Ich schlucke meine angestaute Wut herunter. Der Hunger hätte mich bald überwältigt und wohin sollte ich sonst? Ich habe nur einen Anhaltspunkt von meiner Familie, und dass von einem wahrscheinlich schon getöteten Gefangenen in einem der Lager.
Angespannt nahm ich ihre Hand. ,,Komm mit. Wir müssen schnell in Sicherheit gehen." Zischte sie und ich folge ihr. Ins Ungewissene.

,,Wo sind wir?" Wir waren an einer großen Eiche angekommen und die Seherin tastete den Boden ab.
,,An einem sicheren...Platz." Ihr Gesicht hellte sich plötzlich auf. Sie hatte gefunden was sie suchte. Ein geheimer Eingang nach unten. Mit einem ächzen schob die Frau  eine Steinplatte die von Moos überwachsen war zur Seite und fing an, auf einer Leiter nach unten zu klettern. ,,Komm!", forderte sie mich auf und ich gehorchte.

Unten angekommen landeten wir in einem kahlen Raum, der von einer stetig flackernden Öllampe beleuchtet wurde. An einem Tisch, jeder im Halbschatten, standen mehrere Personen. Manche hatten Feuermale, die sich  an ihren Armen und Händen abzeichneten, andere tiefe Kampf- und Feuer Narben.
Halblinge, Mischlinge und... Menschen. Die Rebellion, die sich gegen die Magier auflehnen wollte.
,,Wer ist das?", knurrte ein Mann aus dem Schatten. ,,Lopus, das ist..." ,,Nele.", flüsterte ich und ein Murmeln begann.
,,Wo ist Paulie?", drängte ich.
,,Generälin Paulie Müller ist auf einem Auftrag. Im Morgengrauen sollte zurück sein.", meldet sich ein Frau zu Wort.

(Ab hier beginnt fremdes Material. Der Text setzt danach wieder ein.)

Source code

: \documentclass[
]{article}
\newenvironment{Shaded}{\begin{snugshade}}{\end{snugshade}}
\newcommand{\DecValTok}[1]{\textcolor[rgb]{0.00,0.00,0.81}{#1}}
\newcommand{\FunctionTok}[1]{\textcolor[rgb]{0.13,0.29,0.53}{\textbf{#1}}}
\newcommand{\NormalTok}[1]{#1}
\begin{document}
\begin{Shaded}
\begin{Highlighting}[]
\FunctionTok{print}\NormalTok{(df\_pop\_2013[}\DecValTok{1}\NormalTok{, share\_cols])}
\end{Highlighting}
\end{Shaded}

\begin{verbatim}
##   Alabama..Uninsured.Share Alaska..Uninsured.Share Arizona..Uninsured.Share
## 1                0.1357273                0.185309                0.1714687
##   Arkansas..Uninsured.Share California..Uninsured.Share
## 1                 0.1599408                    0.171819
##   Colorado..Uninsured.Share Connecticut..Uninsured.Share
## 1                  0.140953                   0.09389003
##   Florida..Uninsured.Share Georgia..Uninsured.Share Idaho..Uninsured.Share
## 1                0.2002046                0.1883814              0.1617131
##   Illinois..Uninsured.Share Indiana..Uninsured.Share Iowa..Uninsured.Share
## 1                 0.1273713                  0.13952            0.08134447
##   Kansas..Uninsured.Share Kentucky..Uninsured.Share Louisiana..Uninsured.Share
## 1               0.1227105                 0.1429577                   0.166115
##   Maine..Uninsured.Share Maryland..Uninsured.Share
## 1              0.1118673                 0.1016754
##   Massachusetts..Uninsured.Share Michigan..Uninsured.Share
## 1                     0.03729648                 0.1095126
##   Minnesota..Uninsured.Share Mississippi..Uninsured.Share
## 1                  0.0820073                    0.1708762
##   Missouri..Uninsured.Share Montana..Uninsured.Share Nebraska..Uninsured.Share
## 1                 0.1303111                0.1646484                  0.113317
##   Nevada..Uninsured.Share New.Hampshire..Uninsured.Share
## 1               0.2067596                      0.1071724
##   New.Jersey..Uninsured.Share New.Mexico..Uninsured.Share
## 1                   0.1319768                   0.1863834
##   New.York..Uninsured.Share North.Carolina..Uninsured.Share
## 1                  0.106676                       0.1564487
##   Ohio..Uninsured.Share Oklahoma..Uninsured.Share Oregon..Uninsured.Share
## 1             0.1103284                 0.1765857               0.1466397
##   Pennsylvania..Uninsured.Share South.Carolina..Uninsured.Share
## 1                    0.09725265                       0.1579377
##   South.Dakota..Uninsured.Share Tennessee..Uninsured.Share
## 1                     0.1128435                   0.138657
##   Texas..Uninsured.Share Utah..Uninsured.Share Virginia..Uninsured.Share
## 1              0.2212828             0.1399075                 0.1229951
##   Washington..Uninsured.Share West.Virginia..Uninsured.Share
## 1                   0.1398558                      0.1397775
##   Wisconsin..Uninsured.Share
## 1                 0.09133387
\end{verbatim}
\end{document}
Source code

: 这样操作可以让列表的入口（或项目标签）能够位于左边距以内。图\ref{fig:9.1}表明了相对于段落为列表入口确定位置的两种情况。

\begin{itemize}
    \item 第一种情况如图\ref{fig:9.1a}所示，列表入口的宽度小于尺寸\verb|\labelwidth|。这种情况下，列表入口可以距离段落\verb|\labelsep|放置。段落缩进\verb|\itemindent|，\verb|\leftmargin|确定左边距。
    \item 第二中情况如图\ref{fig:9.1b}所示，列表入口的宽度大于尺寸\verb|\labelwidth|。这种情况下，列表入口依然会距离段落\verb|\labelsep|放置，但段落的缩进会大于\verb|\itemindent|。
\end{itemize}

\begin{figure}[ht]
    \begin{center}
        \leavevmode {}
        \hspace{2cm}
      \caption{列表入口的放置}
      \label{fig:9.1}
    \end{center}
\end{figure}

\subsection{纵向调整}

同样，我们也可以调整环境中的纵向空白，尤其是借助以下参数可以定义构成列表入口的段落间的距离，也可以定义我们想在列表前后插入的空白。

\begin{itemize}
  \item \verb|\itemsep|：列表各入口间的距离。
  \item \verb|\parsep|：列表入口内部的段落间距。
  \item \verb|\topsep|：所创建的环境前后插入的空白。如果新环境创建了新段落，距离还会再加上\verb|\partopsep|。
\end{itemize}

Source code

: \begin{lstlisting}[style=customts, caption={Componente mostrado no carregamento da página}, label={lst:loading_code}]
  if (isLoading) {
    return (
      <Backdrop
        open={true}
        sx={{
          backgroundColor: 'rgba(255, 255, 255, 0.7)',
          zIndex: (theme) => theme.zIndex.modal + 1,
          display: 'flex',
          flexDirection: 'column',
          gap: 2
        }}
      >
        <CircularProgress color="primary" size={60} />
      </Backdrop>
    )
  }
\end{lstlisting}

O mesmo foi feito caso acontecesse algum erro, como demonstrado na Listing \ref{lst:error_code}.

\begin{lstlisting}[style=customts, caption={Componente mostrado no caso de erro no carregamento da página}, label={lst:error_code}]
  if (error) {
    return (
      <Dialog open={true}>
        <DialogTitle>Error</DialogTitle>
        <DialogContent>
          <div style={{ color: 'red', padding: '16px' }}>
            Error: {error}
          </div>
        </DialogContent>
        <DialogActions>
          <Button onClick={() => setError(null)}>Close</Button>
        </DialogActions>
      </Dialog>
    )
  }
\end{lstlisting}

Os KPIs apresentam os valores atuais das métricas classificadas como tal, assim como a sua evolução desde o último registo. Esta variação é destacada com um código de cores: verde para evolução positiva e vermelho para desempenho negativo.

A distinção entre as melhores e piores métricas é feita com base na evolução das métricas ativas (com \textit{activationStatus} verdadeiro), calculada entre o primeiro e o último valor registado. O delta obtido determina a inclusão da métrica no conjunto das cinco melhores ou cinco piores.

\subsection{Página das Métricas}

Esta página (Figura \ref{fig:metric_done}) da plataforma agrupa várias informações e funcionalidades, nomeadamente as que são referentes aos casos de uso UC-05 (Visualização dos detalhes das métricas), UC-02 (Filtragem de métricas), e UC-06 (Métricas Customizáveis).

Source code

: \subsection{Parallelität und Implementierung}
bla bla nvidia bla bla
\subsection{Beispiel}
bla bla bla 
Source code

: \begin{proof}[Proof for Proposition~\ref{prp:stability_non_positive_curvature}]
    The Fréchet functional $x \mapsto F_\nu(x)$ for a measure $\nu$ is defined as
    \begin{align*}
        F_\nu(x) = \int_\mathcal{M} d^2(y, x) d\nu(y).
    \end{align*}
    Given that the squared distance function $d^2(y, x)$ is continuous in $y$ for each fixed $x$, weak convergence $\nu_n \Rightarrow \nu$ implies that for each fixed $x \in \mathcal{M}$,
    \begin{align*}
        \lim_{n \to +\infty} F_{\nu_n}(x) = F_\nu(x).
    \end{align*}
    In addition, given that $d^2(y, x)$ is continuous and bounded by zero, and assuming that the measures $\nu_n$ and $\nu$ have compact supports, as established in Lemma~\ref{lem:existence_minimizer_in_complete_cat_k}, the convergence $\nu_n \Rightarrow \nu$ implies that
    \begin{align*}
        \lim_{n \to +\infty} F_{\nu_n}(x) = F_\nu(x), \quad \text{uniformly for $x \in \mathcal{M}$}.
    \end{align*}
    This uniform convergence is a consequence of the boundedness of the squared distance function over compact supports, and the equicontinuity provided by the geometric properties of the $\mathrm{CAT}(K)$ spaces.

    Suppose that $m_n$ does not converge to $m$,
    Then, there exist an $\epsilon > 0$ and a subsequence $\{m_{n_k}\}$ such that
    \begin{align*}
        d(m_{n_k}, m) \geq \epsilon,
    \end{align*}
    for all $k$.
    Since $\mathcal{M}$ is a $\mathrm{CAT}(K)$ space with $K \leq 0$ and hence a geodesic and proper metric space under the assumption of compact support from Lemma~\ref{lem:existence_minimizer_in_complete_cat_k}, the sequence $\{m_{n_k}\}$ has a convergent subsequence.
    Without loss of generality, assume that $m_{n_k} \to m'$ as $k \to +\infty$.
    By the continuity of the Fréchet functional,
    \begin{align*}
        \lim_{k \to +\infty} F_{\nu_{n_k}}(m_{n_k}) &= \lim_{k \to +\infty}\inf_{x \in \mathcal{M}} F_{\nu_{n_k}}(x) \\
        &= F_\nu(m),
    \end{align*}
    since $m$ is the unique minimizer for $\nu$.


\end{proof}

,,Und meine restliche Familie?" Ich lasse meinen Blick über die Anwesenden schweifen. Sie schweigen betreten. ,,Es war alles eine Lüge?!", konfrontierte ich sie wutentbrannt. Gerade, als meine Wut aus mir herausbrechen wollte, hielt mich jemand am Arm fest. ,,Nele?", hörte ich eine Stimme. Eine Stimme, die ein rettender Engel sein hätte können.

,,Paulie!" Ohne mich unter Kontrolle zu haben stürzte ich mich in ihre Arme. Ich fühlte mich hilflos und doch endlos glücklich. Tränen liefen mir über mein verdrecktes Gesicht und Paulies Arme umschließen meine. ,,Es ist alles gut.", beruhigte sie mich und ich schaute auf.
Paulie klang so erwachsen, so als hätte sie schon so oft Sachen gesehen, die ein Kind in ihrem Alter nicht hätte sehen sollen. Langsam löse ich unsere Umarmung auf.

,,Generälin.", ,,Leutnant.", grüßten Paulie und ein älterer Mann der ein Feuermal hatte sich. ,,Wie ich so lange mit Mal überlebt habe? Oh Kindchen, es hat  mit viel Stärke... Und Schmerz zutun." Ich starre ihn entgeistert an.
,,Gedanken lesen.", erklärt er und tippt sich auf den Kopf.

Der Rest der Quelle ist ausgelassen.